Best Paper Award
Diagnosis of Signaling and Power Noise Using In-Place Waveform Capturing for 3D Chip Stacking
Satoshi Takaya, Hiroaki Ikeda, Makoto Nagata
[Trans. Electron., Vol. E97-C No.6, Jun. 2014]

Satoshi Takaya

Hiroaki Ikeda

Makoto Nagata
 
  Low power electronics will continue to evolve with three dimensional (3D) integration technology. Through silicon vias (TSVs), a key enabler of vertical digital data transmission between stacked dice, reduce the length of signal routing as well as the associated parasitic capacitance. This will lead to significant improvements in the data bandwidth as well as the power efficiency of high-activity data communication between memory and logic chips, over conventional planar bus structures on an FR-4 board or an interposer. The 3D stacking of memory chips advances memory systems in mobile applications as well as enabling low-cost high performance computation.
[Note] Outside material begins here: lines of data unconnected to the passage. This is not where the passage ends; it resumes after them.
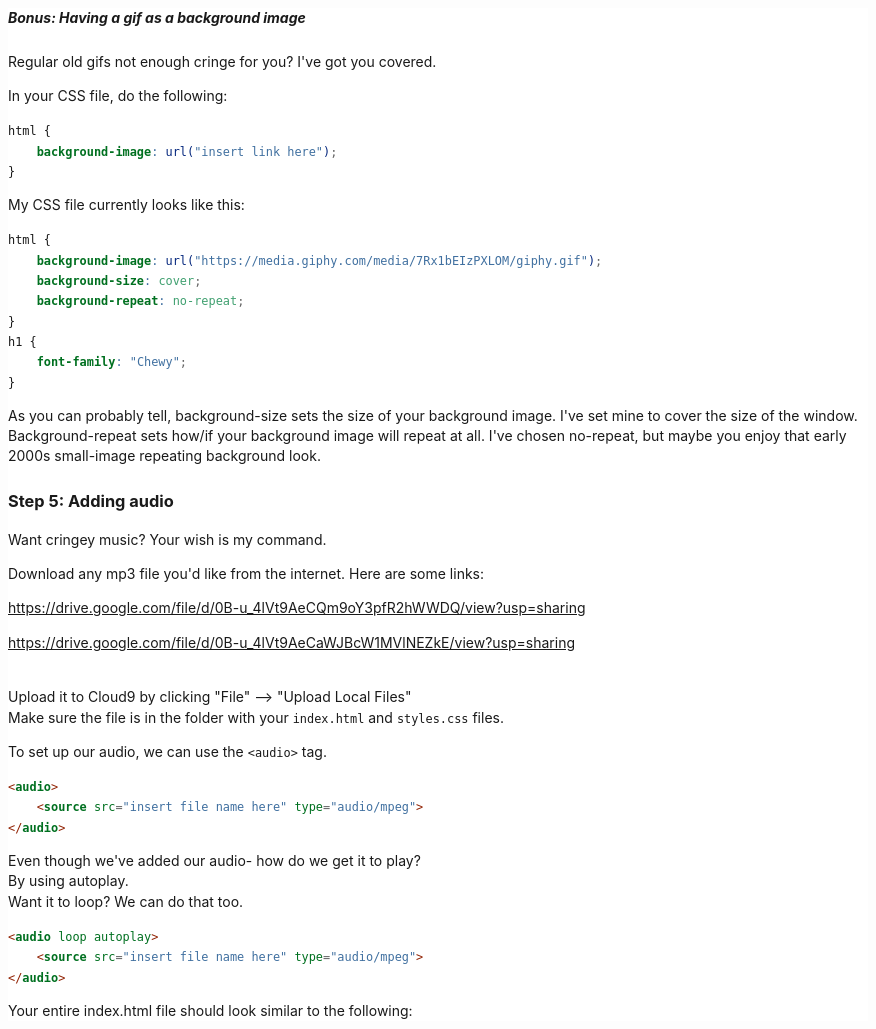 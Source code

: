##### Bonus: Having a gif as a background image
Regular old gifs not enough cringe for you? I've got you covered.

In your CSS file, do the following:

```css
html {
    background-image: url("insert link here");
}
```
My CSS file currently looks like this:

```css
html {
    background-image: url("https://media.giphy.com/media/7Rx1bEIzPXLOM/giphy.gif");
    background-size: cover;
    background-repeat: no-repeat;
}
h1 {
    font-family: "Chewy";
}
```
As you can probably tell, background-size sets the size of your background image. I've set mine to cover the size of the window.
</br> Background-repeat sets how/if your background image will repeat at all. I've chosen no-repeat, but maybe you enjoy that early 2000s small-image repeating background look.

### Step 5: Adding audio
Want cringey music? Your wish is my command.

Download any mp3 file you'd like from the internet. 
Here are some links:

<a href="https://drive.google.com/file/d/0B-u_4lVt9AeCQm9oY3pfR2hWWDQ/view?usp=sharing">https://drive.google.com/file/d/0B-u_4lVt9AeCQm9oY3pfR2hWWDQ/view?usp=sharing</a>

<a href="https://drive.google.com/file/d/0B-u_4lVt9AeCaWJBcW1MVlNEZkE/view?usp=sharing">https://drive.google.com/file/d/0B-u_4lVt9AeCaWJBcW1MVlNEZkE/view?usp=sharing</a>

</br> Upload it to Cloud9 by clicking "File" --> "Upload Local Files"
</br> Make sure the file is in the folder with your ```index.html``` and ```styles.css``` files.

To set up our audio, we can use the ```<audio>``` tag.

```html
<audio>
    <source src="insert file name here" type="audio/mpeg">
</audio>
```

Even though we've added our audio- how do we get it to play?
</br> By using autoplay.
</br> Want it to loop? We can do that too.

```html
<audio loop autoplay>
    <source src="insert file name here" type="audio/mpeg">
</audio>
```
Your entire index.html file should look similar to the following:

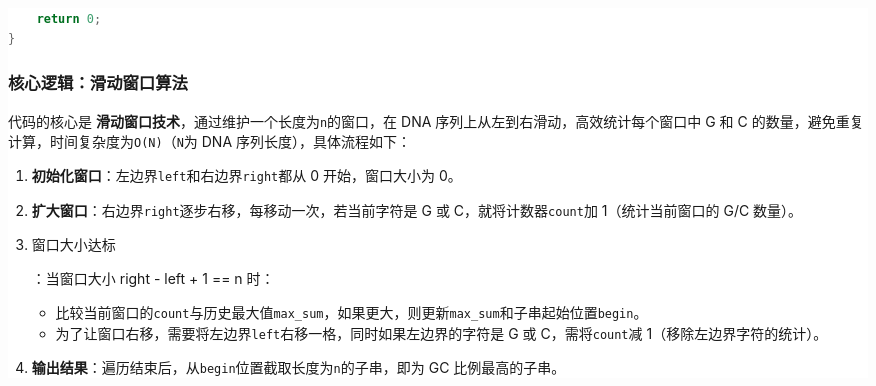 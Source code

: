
 ```C++
    return 0;
}
```

### 核心逻辑：滑动窗口算法

代码的核心是 **滑动窗口技术**，通过维护一个长度为`n`的窗口，在 DNA 序列上从左到右滑动，高效统计每个窗口中 G 和 C 的数量，避免重复计算，时间复杂度为`O(N)`（`N`为 DNA 序列长度），具体流程如下：

1. **初始化窗口**：左边界`left`和右边界`right`都从 0 开始，窗口大小为 0。

2. **扩大窗口**：右边界`right`逐步右移，每移动一次，若当前字符是 G 或 C，就将计数器`count`加 1（统计当前窗口的 G/C 数量）。

3. 窗口大小达标

   ：当窗口大小 right - left + 1 == n 时：

   - 比较当前窗口的`count`与历史最大值`max_sum`，如果更大，则更新`max_sum`和子串起始位置`begin`。
   - 为了让窗口右移，需要将左边界`left`右移一格，同时如果左边界的字符是 G 或 C，需将`count`减 1（移除左边界字符的统计）。

4. **输出结果**：遍历结束后，从`begin`位置截取长度为`n`的子串，即为 GC 比例最高的子串。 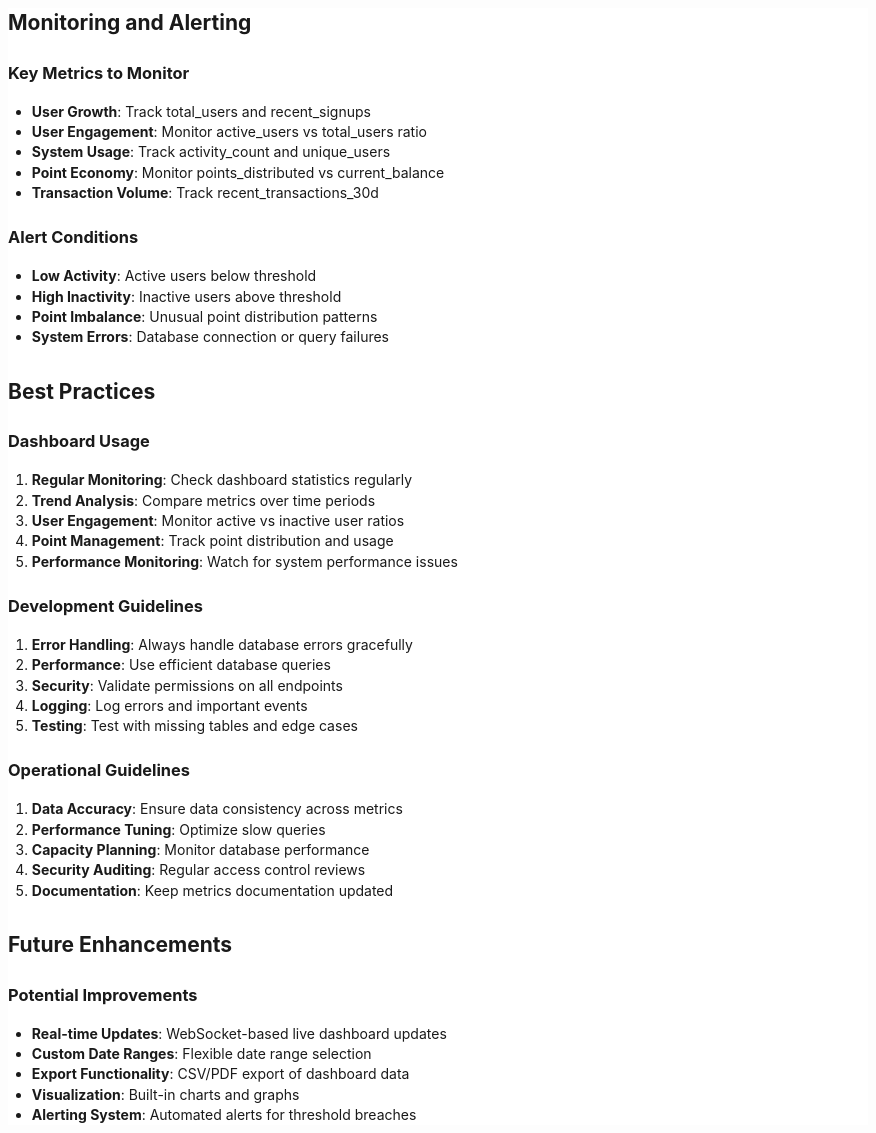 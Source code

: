 ## Monitoring and Alerting

### Key Metrics to Monitor

- **User Growth**: Track total_users and recent_signups
- **User Engagement**: Monitor active_users vs total_users ratio
- **System Usage**: Track activity_count and unique_users
- **Point Economy**: Monitor points_distributed vs current_balance
- **Transaction Volume**: Track recent_transactions_30d

### Alert Conditions

- **Low Activity**: Active users below threshold
- **High Inactivity**: Inactive users above threshold
- **Point Imbalance**: Unusual point distribution patterns
- **System Errors**: Database connection or query failures

## Best Practices

### Dashboard Usage

1. **Regular Monitoring**: Check dashboard statistics regularly
2. **Trend Analysis**: Compare metrics over time periods
3. **User Engagement**: Monitor active vs inactive user ratios
4. **Point Management**: Track point distribution and usage
5. **Performance Monitoring**: Watch for system performance issues

### Development Guidelines

1. **Error Handling**: Always handle database errors gracefully
2. **Performance**: Use efficient database queries
3. **Security**: Validate permissions on all endpoints
4. **Logging**: Log errors and important events
5. **Testing**: Test with missing tables and edge cases

### Operational Guidelines

1. **Data Accuracy**: Ensure data consistency across metrics
2. **Performance Tuning**: Optimize slow queries
3. **Capacity Planning**: Monitor database performance
4. **Security Auditing**: Regular access control reviews
5. **Documentation**: Keep metrics documentation updated

## Future Enhancements

### Potential Improvements

- **Real-time Updates**: WebSocket-based live dashboard updates
- **Custom Date Ranges**: Flexible date range selection
- **Export Functionality**: CSV/PDF export of dashboard data
- **Visualization**: Built-in charts and graphs
- **Alerting System**: Automated alerts for threshold breaches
  Since it is not possible, within a 3D chip stack, to probe circuit nodes using physical needles or to magnify structures on silicon surfaces by optical or electron-beam microscopy, on-chip electronic diagnosis measures will only provide solutions to visualize internal signals on wires or to verify the operation of circuits. On the other hand, there is a need to observe analog waveforms on paths of signaling or in power delivery within a 3D stack, in order to characterize the propagation in vertical channels, unexpected weak opens in vertical connections, multi-tier background noise couplings, for example.
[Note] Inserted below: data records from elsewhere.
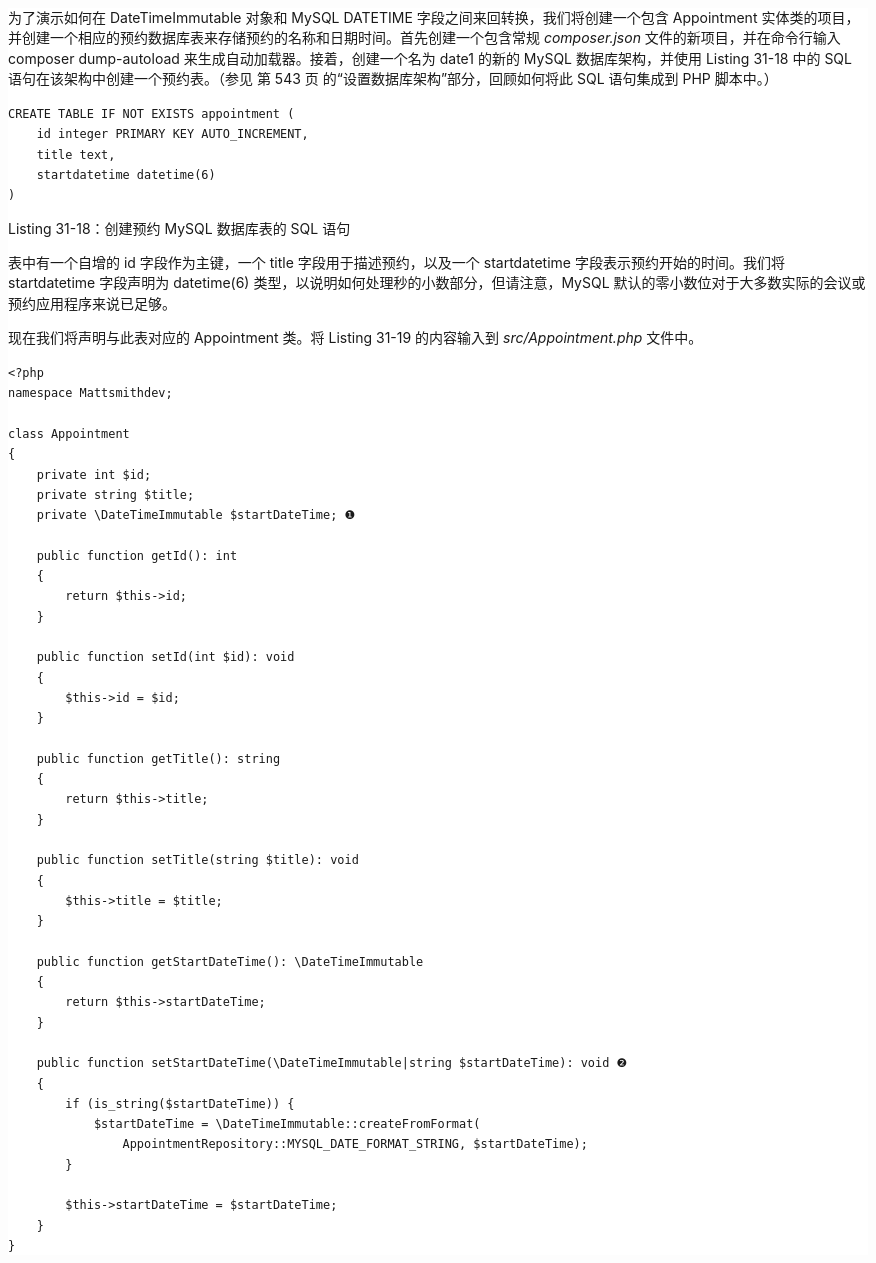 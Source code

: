 为了演示如何在 DateTimeImmutable 对象和 MySQL DATETIME 字段之间来回转换，我们将创建一个包含 Appointment 实体类的项目，并创建一个相应的预约数据库表来存储预约的名称和日期时间。首先创建一个包含常规 *composer.json* 文件的新项目，并在命令行输入 composer dump-autoload 来生成自动加载器。接着，创建一个名为 date1 的新的 MySQL 数据库架构，并使用 Listing 31-18 中的 SQL 语句在该架构中创建一个预约表。（参见 第 543 页 的“设置数据库架构”部分，回顾如何将此 SQL 语句集成到 PHP 脚本中。）

```
CREATE TABLE IF NOT EXISTS appointment (
    id integer PRIMARY KEY AUTO_INCREMENT,
    title text,
    startdatetime datetime(6)
)
```

Listing 31-18：创建预约 MySQL 数据库表的 SQL 语句

表中有一个自增的 id 字段作为主键，一个 title 字段用于描述预约，以及一个 startdatetime 字段表示预约开始的时间。我们将 startdatetime 字段声明为 datetime(6) 类型，以说明如何处理秒的小数部分，但请注意，MySQL 默认的零小数位对于大多数实际的会议或预约应用程序来说已足够。

现在我们将声明与此表对应的 Appointment 类。将 Listing 31-19 的内容输入到 *src/Appointment.php* 文件中。

```
<?php
namespace Mattsmithdev;

class Appointment
{
    private int $id;
    private string $title;
    private \DateTimeImmutable $startDateTime; ❶

    public function getId(): int
    {
        return $this->id;
    }

    public function setId(int $id): void
    {
        $this->id = $id;
    }

    public function getTitle(): string
    {
        return $this->title;
    }

    public function setTitle(string $title): void
    {
        $this->title = $title;
    }

    public function getStartDateTime(): \DateTimeImmutable
    {
        return $this->startDateTime;
    }

    public function setStartDateTime(\DateTimeImmutable|string $startDateTime): void ❷
    {
        if (is_string($startDateTime)) {
            $startDateTime = \DateTimeImmutable::createFromFormat(
                AppointmentRepository::MYSQL_DATE_FORMAT_STRING, $startDateTime);
        }

        $this->startDateTime = $startDateTime;
    }
}
```
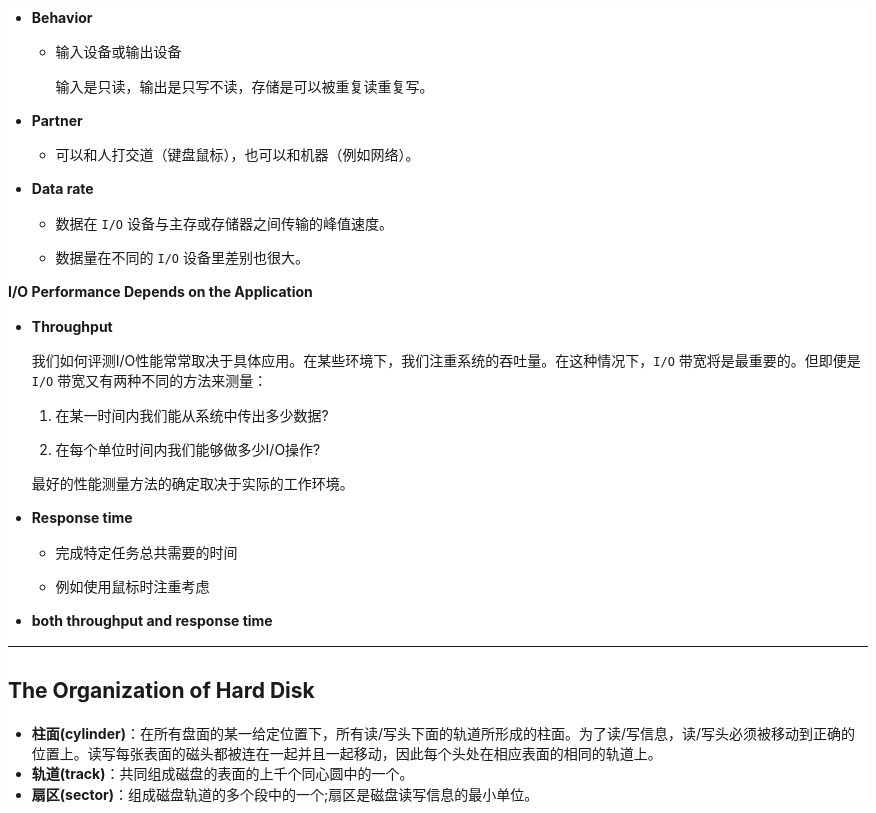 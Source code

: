 - **Behavior**

  - 输入设备或输出设备

    输入是只读，输出是只写不读，存储是可以被重复读重复写。

- **Partner**

  - 可以和人打交道（键盘鼠标），也可以和机器（例如网络）。

- **Data rate**

  - 数据在 `I/O` 设备与主存或存储器之间传输的峰值速度。

  - 数据量在不同的 `I/O` 设备里差别也很大。

**I/O Performance Depends on the Application**

- **Throughput**

  我们如何评测I/O性能常常取决于具体应用。在某些环境下，我们注重系统的吞吐量。在这种情况下，`I/O` 带宽将是最重要的。但即便是 `I/O` 带宽又有两种不同的方法来测量：

  1. 在某一时间内我们能从系统中传出多少数据?

  2. 在每个单位时间内我们能够做多少I/O操作?

  最好的性能测量方法的确定取决于实际的工作环境。

- **Response time** 

  - 完成特定任务总共需要的时间

  - 例如使用鼠标时注重考虑

- **both throughput and response time**

---

## The Organization of Hard Disk

- **柱面(cylinder)**：在所有盘面的某一给定位置下，所有读/写头下面的轨道所形成的柱面。为了读/写信息，读/写头必须被移动到正确的位置上。读写每张表面的磁头都被连在一起并且一起移动，因此每个头处在相应表面的相同的轨道上。
- **轨道(track)**：共同组成磁盘的表面的上千个同心圆中的一个。
- **扇区(sector)**：组成磁盘轨道的多个段中的一个;扇区是磁盘读写信息的最小单位。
  In this paper, in-place waveform capture within a 3D chip stacking is proposed. A 3D chip stack featuring a 4096-bit wide I/O demonstrator is supplemented with an in-place waveform capturer on an intermediate interposer within the stack. The capturer includes probing channels on paths of signaling as well as in power delivery and collects analog waveforms to diagnose circuits in the 3D integration. The collection of in-place waveforms on vertical channels with TSVs is demonstrated in 128 vertical I/O channels distributed in 8 banks in a 9.9 mm x 9.9 mm die area. The analog waveforms confirm a full 1.2 V swing of signaling at the maximum data transmission rate of 100 GByte/s with sufficiently small deviations of signal skews and slews among the vertical channels. In addition, it is also experimentally confirmed that the signal swing can be reduced to 0.75 V for error free data transfer at 100 GByte/s, achieving the energy efficiency of 0.21 pJ/bit.
  The in-place waveform capturing functionality is highly useful in the in-depth characterization of electrical as well as mechanical properties of 3D integration, specifically, even with the assembly technologies currently under active development.